流通データの増大・処理性能の向上・AIの深化により、これまで不可能と考えられてきた、高度な判断や複雑な処理が実現しようとしている。
○データ量の増加:世界のデータ量は2年ごとに倍増
○処理性能の向上:ハードウェアの性能は、指数関数的に進化
○AIの非連続的進化:ディープラーニング等によりAI技術が非連続的に発展
これらの発展、進化により、これまで不可能と思われていた社会の実現が可能に。
◇実社会のあらゆる事業・情報が、データ化・ネットワークを通じて自由にやりとり可能に(IoT)

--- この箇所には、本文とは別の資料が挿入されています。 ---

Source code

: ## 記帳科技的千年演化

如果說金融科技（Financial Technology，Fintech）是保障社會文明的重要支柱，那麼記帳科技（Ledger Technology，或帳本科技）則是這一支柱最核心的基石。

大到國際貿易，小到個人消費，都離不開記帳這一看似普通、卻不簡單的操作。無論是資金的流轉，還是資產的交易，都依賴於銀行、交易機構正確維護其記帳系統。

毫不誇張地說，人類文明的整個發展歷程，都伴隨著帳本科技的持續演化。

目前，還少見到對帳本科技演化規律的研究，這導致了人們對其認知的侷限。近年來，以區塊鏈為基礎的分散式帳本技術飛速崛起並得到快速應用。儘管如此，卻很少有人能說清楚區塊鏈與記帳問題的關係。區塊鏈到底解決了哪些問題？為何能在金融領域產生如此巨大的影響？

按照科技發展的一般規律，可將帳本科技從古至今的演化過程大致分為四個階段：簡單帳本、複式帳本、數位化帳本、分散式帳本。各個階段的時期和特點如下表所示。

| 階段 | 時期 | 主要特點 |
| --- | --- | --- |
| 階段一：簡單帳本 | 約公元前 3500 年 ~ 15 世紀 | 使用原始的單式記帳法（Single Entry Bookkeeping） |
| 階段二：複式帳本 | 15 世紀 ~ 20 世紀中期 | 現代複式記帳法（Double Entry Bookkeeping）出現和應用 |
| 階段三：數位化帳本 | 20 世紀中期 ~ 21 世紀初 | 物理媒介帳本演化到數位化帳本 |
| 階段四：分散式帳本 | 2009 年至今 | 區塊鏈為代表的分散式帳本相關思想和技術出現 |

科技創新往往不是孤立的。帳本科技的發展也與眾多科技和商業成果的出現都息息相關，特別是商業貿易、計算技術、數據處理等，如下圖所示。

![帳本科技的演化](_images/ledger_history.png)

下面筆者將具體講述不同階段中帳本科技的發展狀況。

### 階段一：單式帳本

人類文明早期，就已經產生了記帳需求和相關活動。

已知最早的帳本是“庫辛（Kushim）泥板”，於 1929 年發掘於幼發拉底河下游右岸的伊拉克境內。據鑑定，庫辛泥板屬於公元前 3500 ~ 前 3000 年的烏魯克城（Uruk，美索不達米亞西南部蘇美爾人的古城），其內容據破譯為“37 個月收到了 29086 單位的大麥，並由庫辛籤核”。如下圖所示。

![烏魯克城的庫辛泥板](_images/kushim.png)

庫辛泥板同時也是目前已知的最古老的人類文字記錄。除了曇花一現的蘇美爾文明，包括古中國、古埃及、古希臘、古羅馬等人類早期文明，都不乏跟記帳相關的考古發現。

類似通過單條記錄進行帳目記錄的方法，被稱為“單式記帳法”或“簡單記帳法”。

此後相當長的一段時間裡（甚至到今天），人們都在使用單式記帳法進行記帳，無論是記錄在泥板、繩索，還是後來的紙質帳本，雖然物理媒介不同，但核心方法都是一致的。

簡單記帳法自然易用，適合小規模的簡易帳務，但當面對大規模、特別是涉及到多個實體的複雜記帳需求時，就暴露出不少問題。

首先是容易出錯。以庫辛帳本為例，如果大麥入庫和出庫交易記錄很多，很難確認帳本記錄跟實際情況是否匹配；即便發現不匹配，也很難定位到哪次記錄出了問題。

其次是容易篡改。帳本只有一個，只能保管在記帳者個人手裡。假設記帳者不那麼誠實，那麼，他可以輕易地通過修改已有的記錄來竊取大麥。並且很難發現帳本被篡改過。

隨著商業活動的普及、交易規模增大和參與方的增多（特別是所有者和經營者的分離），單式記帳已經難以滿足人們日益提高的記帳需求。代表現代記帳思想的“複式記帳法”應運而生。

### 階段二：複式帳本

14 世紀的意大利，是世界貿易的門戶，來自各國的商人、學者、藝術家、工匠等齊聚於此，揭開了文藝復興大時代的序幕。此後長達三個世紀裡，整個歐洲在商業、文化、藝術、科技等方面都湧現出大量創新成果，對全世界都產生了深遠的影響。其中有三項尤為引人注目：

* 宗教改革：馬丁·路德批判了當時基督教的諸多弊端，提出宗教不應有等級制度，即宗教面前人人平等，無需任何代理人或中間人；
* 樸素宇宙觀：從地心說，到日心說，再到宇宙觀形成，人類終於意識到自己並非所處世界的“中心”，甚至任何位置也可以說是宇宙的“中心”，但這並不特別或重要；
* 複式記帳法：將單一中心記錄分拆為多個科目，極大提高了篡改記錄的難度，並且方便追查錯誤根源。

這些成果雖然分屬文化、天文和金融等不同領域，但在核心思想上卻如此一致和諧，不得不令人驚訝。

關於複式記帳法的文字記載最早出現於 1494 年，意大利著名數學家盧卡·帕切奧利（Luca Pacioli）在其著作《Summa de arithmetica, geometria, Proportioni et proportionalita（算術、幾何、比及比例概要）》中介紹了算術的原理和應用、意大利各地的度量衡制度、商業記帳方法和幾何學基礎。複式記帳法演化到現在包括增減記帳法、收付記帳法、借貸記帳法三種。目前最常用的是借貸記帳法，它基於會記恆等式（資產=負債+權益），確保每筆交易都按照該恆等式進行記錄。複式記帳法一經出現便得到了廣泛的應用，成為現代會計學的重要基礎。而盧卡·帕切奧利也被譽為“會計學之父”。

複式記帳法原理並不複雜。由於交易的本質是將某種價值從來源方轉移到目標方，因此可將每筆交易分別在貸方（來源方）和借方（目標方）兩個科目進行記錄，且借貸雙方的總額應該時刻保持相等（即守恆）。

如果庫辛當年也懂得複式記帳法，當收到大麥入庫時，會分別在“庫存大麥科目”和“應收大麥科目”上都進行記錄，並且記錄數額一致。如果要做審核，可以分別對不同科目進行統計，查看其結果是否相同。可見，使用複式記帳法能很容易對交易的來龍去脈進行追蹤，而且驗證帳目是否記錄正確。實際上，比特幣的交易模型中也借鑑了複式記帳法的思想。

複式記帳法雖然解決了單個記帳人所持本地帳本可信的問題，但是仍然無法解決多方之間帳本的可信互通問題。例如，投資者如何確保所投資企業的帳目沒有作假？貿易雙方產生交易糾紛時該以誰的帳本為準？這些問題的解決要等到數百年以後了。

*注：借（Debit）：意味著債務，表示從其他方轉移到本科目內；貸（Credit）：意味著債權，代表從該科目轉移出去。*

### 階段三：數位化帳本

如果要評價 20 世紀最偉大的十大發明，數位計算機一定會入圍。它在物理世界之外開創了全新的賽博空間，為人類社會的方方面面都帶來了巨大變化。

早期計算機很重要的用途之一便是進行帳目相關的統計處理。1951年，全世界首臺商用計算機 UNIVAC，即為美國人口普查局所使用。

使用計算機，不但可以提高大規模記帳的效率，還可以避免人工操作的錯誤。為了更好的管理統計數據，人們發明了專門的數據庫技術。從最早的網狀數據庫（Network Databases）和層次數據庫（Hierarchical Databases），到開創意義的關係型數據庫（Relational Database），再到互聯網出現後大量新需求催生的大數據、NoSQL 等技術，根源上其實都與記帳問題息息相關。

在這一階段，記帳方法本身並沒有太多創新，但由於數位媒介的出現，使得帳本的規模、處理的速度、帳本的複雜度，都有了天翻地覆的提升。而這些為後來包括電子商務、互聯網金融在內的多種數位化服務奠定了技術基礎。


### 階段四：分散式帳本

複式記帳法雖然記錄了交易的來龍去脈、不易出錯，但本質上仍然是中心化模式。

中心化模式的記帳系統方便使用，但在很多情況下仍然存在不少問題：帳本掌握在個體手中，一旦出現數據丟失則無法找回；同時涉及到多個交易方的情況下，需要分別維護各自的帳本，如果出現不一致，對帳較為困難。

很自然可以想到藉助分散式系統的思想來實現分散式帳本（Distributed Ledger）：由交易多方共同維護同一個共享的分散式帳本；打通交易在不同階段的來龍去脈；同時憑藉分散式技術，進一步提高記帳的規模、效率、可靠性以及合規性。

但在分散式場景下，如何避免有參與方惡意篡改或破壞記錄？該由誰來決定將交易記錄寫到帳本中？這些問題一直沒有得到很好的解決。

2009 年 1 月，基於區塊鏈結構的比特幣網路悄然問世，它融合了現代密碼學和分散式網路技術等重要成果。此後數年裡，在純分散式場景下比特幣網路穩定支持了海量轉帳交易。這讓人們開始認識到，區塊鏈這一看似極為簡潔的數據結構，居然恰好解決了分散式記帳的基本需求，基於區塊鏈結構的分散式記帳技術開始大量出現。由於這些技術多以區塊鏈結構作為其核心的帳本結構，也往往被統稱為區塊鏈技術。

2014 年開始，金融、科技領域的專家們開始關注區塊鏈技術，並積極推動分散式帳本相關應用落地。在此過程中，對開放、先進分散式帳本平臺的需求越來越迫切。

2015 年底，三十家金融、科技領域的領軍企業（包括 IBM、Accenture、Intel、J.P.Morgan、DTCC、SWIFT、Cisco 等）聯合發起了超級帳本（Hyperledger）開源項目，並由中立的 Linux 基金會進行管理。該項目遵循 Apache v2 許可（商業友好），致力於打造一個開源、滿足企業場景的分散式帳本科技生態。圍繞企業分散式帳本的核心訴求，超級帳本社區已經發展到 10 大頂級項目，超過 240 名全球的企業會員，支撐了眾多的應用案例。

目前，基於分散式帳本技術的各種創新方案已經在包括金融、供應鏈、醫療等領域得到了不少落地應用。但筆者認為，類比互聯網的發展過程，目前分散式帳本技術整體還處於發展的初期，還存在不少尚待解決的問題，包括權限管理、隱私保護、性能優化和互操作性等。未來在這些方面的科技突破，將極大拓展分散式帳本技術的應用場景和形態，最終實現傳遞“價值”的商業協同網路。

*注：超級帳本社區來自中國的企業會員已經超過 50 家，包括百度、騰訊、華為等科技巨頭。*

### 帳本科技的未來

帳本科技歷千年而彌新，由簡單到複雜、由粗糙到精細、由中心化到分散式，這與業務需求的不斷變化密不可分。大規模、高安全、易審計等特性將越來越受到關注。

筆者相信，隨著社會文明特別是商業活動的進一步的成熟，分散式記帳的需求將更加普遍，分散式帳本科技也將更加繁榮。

◇集まった大量のデータを分析し、新たな価値を生む形で利用可能に(ビッグデータ)
◇機会が自ら学習し、人間を超える高度な判断が可能に(人工知能(AI))
◇多様かつ複雑な作業についても自動化が可能に(ロボット化)
DX海外先進事例
中国
○杭州市とアリババクラウドが協力しスマートシティ計画(ET City Brain)を推進
○道路上に2000~3000台のサーバー、4000台超のカメラを配備し、交通管理センターによるリアルタイムモニタリングを実施。警察への自動通報や交通状況に応じた信号機の自動切換えなどを実施。
インド
○2009年に国民IDシステム(アドハー)を開発し、すでに12.3億人が登録
○アドハーを基礎に、電子署名、電子送金などの応用アプリケーションが政府主導のもと開発され、キャッシュレス社会の基盤技術となっている。
○アドハーでの個人認証には、指紋、顔、虹彩認証などの高度な技術が利用されている。
シンガポール
○フランスのソフトウェア企業ダッソー・システムズと提携し、国土を丸ごと3D化した「バーチャル・シンガポール」プラットフォームの構築を推進
○環境や防災などのシミュレーション、インフラ・エネルギー管理、まちづくりなどの幅広い分野で活用を狙う。
日本のデジタル化の現状は、、、
○メールや表の作成、プログラムなどを職場でどれだけ使うかを指数化した職場のデジタル化ランキングをみると、日本は主要先進国を下回っている。
○IT訓練が必要な教員の割合も約80%であり、OECD平均を大きく下回っている。
○これらから、デジタル化について日本は世界より大きく遅れている状況といえる。
なぜ日本のデジタル化は進まないのか
○主な課題は技術的なものではない。経営者のコミットメントや理解度、企業の文化やデジタル人材の不足といった人・組織にまつわる要因が大きい。
○日本におけるデジタル関連投資の推移は、過去約四半世紀にわたり投資が増えていない。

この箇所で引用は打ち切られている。